Use SimilarityOpts for case-insensitive or whitespace-trimmed comparisons:

use elid::{levenshtein_with_opts, SimilarityOpts};

let opts = SimilarityOpts {
    case_sensitive: false,
    trim_whitespace: true,
    ..Default::default()
};
let distance = levenshtein_with_opts("  HELLO  ", "hello", &opts); // 0

Feature Flags

| Feature | Description | Dependencies | |---------|-------------|--------------| | strings | String similarity algorithms (default) | None | | embeddings | Embedding encoding (default) | rand, blake3, etc. | | models | Base ONNX model support | tract-onnx | | models-text | Text embedding (Model2Vec, 256-dim) | models | | models-image | Image embedding (MobileNetV3, 1024-dim) | models, image | | wasm | WebAssembly bindings (includes embeddings) | wasm-bindgen, js-sys, getrandom | | python | Python bindings via PyO3 (includes embeddings) | pyo3, numpy, rayon | | ffi | C FFI bindings | None (enables unsafe) |

Performance

  • Zero external dependencies for string-only use
  • O(min(m,n)) space-optimized Levenshtein
  • 1.4M+ string comparisons per second (Python benchmarks)
  • ~96KB WASM binary (strings only)
  • Embedding encoding: <1ms per vector

Built-in Embedding Models

ELID includes optional ONNX models for generating embeddings directly, without external API calls.

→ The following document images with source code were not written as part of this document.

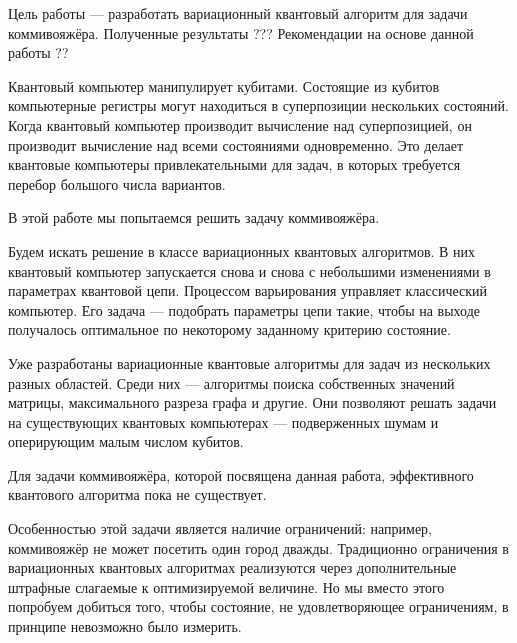 

\usepackage{microtype}
\usepackage[extdef]{delimset}
\usepackage{csquotes} %





\setcounter{page}{2}




Цель работы --- разработать вариационный квантовый алгоритм для задачи коммивояжёра. Полученные результаты ??? Рекомендации на основе данной работы ??




Квантовый компьютер манипулирует кубитами. Состоящие из кубитов компьютерные регистры могут находиться в суперпозиции нескольких состояний. Когда квантовый компьютер производит вычисление над суперпозицией, он производит вычисление над всеми состояниями одновременно. Это делает квантовые компьютеры привлекательными для задач, в которых требуется перебор большого числа вариантов. 

В этой работе мы попытаемся решить задачу коммивояжёра.

Будем искать решение в классе вариационных квантовых алгоритмов. В них квантовый компьютер запускается снова и снова с небольшими изменениями в параметрах квантовой цепи. Процессом варьирования управляет классический компьютер. Его задача --- подобрать параметры цепи такие, чтобы на выходе получалось оптимальное по некоторому заданному критерию состояние.

Уже разработаны вариационные квантовые алгоритмы для задач из нескольких разных областей. Среди них --- алгоритмы поиска собственных значений матрицы, максимального разреза графа и другие. Они позволяют решать задачи на существующих квантовых компьютерах --- подверженных шумам и оперирующим малым числом кубитов.

Для задачи коммивояжёра, которой посвящена данная работа, эффективного квантового алгоритма пока не существует. 

Особенностью этой задачи является наличие ограничений: например, коммивояжёр не может посетить один город дважды. Традиционно ограничения в вариационных квантовых алгоритмах реализуются через дополнительные штрафные слагаемые к оптимизируемой величине. Но мы вместо этого попробуем добиться того, чтобы состояние, не удовлетворяющее ограничениям, в принципе невозможно было измерить.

Models are bundled via separate packages:

| Package | Model | Dimensions | Size | |---------|-------|------------|------| | elid-text | Model2Vec potion-base-8M | 256 | ~8MB | | elid-image | MobileNetV3-Small | 1024 | ~5MB |

Text embeddings:

use elid::models::embed_text;

let embedding = embed_text("Hello, world!")?;
assert_eq!(embedding.len(), 256);

Image embeddings:

use elid::models::embed_image;

let bytes = std::fs::read("photo.jpg")?;
let embedding = embed_image(&bytes)?;
assert_eq!(embedding.len(), 1024);

LSH Bands for Database Querying

Convert embeddings to LSH bands for efficient database similarity search:

import { embeddingToBands } from 'elid';

// Split embedding into 4 bands (32 bits each)
const bands = embeddingToBands(embedding, 4);

// Store bands in database columns
// Query with OR across bands for approximate nearest neighbors:
// SELECT * FROM embeddings WHERE band0 = ? OR band1 = ? OR band2 = ? OR band3 = ?
use elid::embeddings::embedding_to_bands;

let bands = embedding_to_bands(&embedding, 4, 0x454c4944_53494d48);
// bands: Vec<String> with 4 base32hex-encoded band strings

Use Cases

Vector Search Without Vector Stores

Store ELIDs directly in PostgreSQL, SQLite, or any database:

-- Create index on ELID column
CREATE INDEX idx_documents_elid ON documents(elid);

-- Find similar documents using string prefix matching
SELECT * FROM documents
WHERE elid LIKE 'abc%'  -- Prefix match for locality
ORDER BY elid;

Deduplication

Use SimHash to find near-duplicate content:

let hash1 = simhash("The quick brown fox");
let hash2 = simhash("The quick brown dog");
let similarity = simhash_similarity_from_hashes(hash1, hash2);
if similarity > 0.9 {
    println!("Likely duplicates!");
}

Fuzzy Search

Find matches with typo tolerance:

let candidates = vec!["apple", "application", "apply", "banana"];
let matches = find_matches_above_threshold("aple", &candidates, 0.7);
// Returns: [("apple", 0.8), ...]

Building

git clone https://github.com/ZachHandley/ELID.git
cd ELID

cargo build --release
cargo test
cargo bench
cargo run --example basic_usage

License

Dual-licensed under MIT or Apache-2.0 at your option.